== What you need to do ==
Count the lines in the following data that include "really". Please write only the number.
------ Available records ------
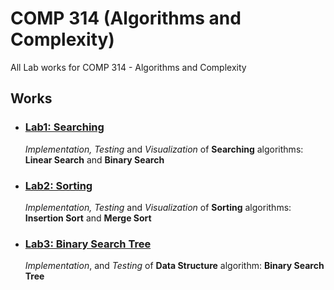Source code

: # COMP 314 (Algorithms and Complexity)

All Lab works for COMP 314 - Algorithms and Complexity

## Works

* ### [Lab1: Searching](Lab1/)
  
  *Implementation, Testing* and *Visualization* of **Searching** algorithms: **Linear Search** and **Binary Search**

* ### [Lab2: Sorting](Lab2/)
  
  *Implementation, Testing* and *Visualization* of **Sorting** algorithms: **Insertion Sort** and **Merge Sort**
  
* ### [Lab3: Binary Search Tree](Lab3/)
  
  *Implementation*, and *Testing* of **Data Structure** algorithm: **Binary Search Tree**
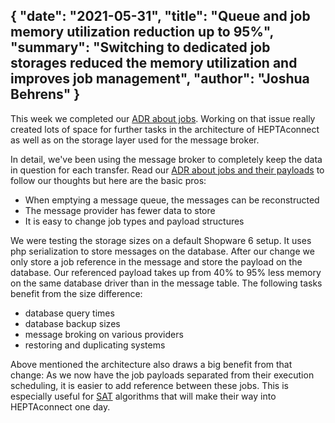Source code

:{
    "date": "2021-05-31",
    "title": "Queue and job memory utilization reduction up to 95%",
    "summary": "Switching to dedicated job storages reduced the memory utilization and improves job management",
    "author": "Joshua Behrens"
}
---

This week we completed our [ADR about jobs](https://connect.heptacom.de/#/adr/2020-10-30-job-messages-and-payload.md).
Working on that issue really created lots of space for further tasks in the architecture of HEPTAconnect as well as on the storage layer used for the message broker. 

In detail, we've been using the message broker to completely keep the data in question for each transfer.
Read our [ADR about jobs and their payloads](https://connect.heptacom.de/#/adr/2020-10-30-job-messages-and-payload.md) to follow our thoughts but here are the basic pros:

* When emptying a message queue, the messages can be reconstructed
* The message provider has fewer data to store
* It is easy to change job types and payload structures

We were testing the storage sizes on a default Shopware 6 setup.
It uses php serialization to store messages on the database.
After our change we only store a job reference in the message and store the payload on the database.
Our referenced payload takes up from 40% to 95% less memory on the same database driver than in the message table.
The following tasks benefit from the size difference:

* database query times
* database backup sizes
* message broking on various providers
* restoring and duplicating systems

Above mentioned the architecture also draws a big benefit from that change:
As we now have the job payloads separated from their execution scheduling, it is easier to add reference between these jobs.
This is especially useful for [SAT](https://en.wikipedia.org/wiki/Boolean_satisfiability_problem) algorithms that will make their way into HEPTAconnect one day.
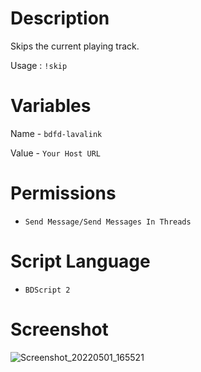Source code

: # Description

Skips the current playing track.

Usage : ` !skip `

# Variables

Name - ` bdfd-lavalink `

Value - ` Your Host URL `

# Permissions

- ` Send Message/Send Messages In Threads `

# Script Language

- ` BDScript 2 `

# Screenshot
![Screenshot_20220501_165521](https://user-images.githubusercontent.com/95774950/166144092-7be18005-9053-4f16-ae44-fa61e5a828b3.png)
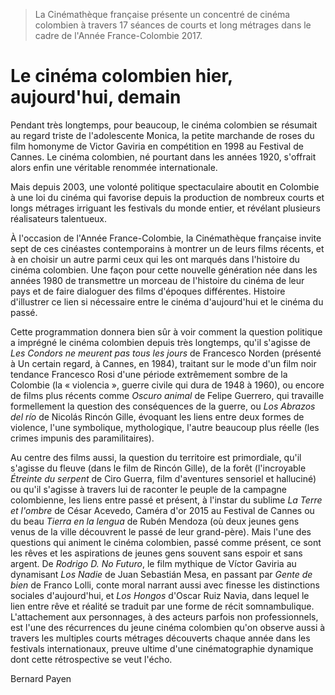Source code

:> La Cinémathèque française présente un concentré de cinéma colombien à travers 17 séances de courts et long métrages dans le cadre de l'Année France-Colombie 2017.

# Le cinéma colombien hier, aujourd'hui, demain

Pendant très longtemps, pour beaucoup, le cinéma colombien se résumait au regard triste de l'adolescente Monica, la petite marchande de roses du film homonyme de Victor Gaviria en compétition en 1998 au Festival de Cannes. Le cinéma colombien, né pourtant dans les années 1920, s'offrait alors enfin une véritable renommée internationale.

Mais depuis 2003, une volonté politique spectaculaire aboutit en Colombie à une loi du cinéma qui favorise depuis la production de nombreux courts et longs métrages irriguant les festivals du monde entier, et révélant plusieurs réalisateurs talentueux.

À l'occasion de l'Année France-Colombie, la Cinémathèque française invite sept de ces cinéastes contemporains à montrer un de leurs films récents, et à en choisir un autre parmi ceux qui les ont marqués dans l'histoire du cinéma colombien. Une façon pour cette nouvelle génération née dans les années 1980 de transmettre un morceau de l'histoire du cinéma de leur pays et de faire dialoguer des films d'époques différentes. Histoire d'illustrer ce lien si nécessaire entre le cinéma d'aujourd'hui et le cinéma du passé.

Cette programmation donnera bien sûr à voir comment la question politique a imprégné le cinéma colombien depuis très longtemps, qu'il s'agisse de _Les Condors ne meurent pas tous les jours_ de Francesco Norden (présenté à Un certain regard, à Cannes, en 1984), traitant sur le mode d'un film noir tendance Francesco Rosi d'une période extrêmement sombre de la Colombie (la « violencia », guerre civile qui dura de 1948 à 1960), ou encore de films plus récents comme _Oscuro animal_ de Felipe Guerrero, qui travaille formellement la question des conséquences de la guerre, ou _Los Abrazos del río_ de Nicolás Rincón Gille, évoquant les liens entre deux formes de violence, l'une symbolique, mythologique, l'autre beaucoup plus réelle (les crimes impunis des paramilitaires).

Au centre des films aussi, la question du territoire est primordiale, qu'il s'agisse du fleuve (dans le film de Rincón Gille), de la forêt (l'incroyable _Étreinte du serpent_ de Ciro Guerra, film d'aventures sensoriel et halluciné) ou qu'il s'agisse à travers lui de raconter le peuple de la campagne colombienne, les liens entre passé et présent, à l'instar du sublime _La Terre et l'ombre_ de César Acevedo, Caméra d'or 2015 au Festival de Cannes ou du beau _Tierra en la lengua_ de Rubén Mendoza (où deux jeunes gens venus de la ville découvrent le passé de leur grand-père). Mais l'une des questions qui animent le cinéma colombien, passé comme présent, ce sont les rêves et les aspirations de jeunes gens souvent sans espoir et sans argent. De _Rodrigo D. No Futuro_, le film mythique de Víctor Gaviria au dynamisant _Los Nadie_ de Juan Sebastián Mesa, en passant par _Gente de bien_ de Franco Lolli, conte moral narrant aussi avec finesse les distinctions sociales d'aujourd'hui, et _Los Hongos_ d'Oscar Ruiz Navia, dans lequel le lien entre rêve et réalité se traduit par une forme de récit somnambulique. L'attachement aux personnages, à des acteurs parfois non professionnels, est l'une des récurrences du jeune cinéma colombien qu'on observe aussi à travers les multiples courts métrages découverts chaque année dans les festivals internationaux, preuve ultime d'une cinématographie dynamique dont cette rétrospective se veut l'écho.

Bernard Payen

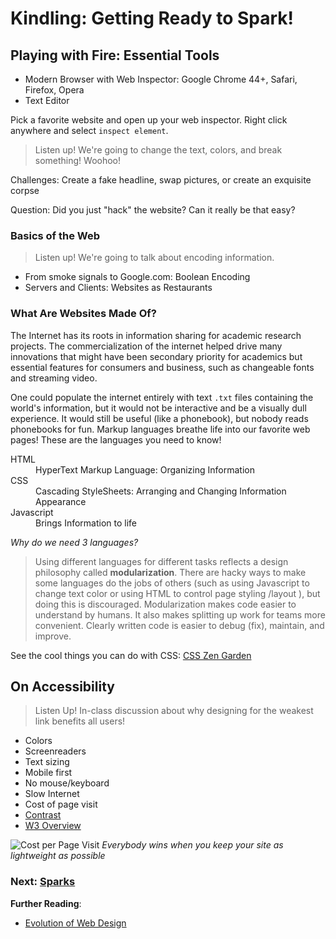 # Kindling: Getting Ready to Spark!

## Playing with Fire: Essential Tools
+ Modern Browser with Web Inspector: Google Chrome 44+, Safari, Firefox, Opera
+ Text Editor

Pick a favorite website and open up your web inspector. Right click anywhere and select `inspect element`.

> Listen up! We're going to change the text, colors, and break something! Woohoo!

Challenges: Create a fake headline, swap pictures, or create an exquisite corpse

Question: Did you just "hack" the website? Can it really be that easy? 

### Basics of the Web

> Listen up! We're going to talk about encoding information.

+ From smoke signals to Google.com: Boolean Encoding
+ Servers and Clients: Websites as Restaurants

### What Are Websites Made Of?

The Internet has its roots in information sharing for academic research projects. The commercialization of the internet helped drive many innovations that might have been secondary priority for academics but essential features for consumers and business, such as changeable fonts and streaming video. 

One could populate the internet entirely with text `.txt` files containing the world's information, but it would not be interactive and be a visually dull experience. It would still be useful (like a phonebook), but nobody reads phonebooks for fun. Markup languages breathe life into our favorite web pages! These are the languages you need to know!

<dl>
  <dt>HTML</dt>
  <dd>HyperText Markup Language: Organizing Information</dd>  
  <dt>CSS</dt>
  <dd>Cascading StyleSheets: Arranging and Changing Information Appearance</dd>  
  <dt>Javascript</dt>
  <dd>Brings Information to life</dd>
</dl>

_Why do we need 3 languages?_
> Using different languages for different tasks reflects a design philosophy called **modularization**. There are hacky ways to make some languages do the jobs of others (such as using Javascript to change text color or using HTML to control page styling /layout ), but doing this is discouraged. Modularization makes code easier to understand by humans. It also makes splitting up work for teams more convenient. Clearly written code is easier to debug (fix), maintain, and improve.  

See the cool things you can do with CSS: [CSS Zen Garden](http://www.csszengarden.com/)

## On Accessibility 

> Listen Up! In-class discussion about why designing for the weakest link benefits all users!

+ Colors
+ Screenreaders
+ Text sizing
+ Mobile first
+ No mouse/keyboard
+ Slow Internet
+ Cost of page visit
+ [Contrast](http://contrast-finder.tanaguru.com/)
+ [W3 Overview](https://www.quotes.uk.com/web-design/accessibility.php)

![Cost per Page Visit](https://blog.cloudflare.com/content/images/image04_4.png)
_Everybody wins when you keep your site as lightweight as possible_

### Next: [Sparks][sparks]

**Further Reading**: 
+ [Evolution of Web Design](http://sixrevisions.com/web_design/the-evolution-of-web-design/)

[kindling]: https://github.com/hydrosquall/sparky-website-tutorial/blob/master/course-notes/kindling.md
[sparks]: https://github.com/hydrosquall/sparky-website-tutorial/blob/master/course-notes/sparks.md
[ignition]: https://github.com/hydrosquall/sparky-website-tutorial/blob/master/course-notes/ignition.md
------
------ Available records ------
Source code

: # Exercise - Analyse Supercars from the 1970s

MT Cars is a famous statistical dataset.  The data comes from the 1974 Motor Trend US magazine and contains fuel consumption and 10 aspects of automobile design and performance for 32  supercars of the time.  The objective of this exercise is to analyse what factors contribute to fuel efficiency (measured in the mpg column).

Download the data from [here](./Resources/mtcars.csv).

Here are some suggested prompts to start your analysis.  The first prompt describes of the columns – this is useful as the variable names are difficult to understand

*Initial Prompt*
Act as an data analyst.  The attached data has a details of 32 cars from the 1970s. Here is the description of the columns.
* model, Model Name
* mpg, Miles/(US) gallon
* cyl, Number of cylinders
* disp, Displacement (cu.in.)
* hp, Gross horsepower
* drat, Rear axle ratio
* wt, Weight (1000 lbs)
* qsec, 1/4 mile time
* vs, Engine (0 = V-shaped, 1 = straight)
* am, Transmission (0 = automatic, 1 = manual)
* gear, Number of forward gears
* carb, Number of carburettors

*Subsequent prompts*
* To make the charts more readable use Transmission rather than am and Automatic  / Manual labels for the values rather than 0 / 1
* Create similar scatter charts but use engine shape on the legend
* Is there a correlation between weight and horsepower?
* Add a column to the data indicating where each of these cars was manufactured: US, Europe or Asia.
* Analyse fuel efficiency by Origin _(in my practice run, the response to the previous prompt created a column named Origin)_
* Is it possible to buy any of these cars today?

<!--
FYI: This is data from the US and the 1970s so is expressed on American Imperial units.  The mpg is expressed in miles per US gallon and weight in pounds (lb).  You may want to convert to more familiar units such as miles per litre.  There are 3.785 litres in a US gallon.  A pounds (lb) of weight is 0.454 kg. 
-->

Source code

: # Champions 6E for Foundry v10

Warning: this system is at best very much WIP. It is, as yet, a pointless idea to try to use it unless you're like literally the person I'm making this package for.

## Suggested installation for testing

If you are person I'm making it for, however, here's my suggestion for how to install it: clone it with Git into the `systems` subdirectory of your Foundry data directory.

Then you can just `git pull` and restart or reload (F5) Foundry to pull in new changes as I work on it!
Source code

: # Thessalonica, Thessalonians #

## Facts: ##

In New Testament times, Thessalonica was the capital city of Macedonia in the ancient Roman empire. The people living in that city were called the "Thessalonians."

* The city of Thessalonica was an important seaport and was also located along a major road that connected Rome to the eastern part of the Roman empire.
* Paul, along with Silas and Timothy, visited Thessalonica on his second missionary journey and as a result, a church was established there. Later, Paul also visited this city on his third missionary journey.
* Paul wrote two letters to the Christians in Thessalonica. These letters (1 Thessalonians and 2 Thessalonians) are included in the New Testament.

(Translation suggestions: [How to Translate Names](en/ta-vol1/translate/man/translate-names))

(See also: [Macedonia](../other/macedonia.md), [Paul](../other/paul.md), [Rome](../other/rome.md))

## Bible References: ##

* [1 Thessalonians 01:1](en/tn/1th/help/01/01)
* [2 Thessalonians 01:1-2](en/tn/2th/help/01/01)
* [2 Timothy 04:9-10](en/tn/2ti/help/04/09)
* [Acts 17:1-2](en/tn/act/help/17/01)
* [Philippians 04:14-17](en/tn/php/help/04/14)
------
== Result of this task ==
2